Amber from Cretaceous deposits 110-105 million years ago in Northern Spain has recorded this first ever record of insect pollination. In two pieces of amber, researchers found several specimens of tiny insects covered with pollen grains, revealing the first record of pollen transport and social behavior in this group of animals.
Today, more than 80% of plant species rely on insects to transport pollen from male to female flower parts. Pollination is best known in flowering plants but also exists in so-called gymnosperms, seed-producing plants like conifers. Although the most popular group of pollinator insects are bees and butterflies, a myriad of lesser-known species of flies, beetles or thrips have co-evolved with plants, transporting pollen and in return for this effort being rewarded with food.
During the last 20 years, amber from the Lower Cretaceous found in the Basque country in Northern Spain has revealed many new plant and animal species, mainly insects. Here, the amber featured inclusions of thrips that feed on pollen and other plant tissues. They are efficient pollinators for several species of flowering plants.

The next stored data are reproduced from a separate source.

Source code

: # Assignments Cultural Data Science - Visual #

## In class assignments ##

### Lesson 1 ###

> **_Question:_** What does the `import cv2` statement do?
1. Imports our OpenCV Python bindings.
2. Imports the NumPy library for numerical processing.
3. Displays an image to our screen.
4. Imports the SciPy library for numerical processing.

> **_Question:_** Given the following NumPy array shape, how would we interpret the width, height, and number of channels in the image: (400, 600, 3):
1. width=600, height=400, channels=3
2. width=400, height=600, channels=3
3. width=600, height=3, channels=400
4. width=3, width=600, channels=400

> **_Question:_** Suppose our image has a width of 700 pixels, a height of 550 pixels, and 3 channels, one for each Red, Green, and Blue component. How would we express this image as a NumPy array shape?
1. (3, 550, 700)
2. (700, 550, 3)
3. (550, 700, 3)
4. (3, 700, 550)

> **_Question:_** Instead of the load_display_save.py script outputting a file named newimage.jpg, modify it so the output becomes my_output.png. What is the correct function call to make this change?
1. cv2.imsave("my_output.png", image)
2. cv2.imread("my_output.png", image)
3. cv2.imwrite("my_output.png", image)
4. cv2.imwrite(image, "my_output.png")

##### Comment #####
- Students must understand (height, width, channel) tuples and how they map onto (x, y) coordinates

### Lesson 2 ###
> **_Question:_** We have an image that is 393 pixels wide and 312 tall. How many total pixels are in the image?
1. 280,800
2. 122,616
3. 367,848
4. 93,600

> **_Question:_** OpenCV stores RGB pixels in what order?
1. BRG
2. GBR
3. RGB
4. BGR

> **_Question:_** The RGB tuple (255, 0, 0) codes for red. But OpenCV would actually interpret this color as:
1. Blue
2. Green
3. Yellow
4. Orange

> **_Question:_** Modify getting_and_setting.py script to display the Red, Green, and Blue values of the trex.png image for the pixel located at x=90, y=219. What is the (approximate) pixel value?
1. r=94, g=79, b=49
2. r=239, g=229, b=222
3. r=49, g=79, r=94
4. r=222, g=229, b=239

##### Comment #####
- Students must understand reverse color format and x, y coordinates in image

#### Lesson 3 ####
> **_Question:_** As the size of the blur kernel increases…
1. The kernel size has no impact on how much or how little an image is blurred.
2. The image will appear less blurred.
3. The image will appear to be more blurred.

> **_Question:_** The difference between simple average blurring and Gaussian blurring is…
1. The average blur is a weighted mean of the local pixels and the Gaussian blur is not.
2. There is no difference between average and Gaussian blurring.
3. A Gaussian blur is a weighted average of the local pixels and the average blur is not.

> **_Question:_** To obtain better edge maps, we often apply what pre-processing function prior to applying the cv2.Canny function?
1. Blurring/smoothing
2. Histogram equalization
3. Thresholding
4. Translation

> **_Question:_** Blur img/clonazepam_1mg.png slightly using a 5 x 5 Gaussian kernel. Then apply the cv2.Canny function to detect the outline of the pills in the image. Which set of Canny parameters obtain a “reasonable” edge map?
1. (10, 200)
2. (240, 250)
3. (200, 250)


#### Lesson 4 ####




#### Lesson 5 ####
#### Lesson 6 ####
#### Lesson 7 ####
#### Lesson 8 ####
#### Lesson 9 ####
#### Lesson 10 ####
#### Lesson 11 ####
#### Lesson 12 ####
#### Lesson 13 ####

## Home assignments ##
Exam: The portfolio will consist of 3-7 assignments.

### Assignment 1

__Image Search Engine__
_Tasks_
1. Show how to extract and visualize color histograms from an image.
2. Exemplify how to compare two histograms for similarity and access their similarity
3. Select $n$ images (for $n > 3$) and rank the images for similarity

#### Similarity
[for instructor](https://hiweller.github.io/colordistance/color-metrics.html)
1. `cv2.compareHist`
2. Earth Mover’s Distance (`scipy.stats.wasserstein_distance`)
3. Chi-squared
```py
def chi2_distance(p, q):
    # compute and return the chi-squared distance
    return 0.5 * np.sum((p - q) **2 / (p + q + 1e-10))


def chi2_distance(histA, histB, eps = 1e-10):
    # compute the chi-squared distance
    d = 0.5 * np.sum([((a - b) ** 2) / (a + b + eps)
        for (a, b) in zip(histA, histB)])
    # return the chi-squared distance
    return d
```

Synchrotron tomography image of the specimen of Gymnospollisthrips minor studied at the ESRF. The pollen grains are highlighted in yellow. Credit: ESRF
Two amber pieces revealed six fossilized specimens of female thrips with hundreds of pollen grains attached to their bodies. Their highly specialized hairs are very similar to the ones of well known pollinators like domestic bees. The scientists describe these six specimens in a new genus (Gymnopollisthrips) comprising two new species, G. minor and G. major.
The most representative specimen was also studied with synchrotron X-ray tomography at the European Synchrotron Radiation Facility to reveal in three dimensions and at very high resolution the pollen grain distribution over the insect's body.
The pollen grains are very small and exhibit the adherent features needed so that insects can transport them. The scientists conclude that this pollen is from a kind of cycad or ginkgo tree, a kind of living fossil of which only a few species are known to science. Ginkgos trees are either male or female, and male trees produce small pollen cones whereas female trees bear ovules at the end of stalks which develop into seeds after pollination.
Only amber can preserve behavioural features like pollination in such rich detail over millions of years. 100 million years ago, flowering plants started to diversify enormously, eventually replacing conifers as the dominant species.
"This is the oldest direct evidence for pollination, and the only one from the age of the dinosaurs. The co-evolution of flowering plants and insects, thanks to pollination, is a great evolutionary success story. It began about 100 million years ago, when this piece of amber fossil was produced by resin dropping from a tree, which today is the oldest fossil record of pollinating insects. Thrips might indeed turn out to be one of the first pollinator groups in geological history, long before evolution turned some of them into flower pollinators," concludes Carmen Soriano, who led the investigation of the amber pieces with X-ray tomography at the ESRF.
Published in the Proceedings of the National Academy of Sciences (PNAS).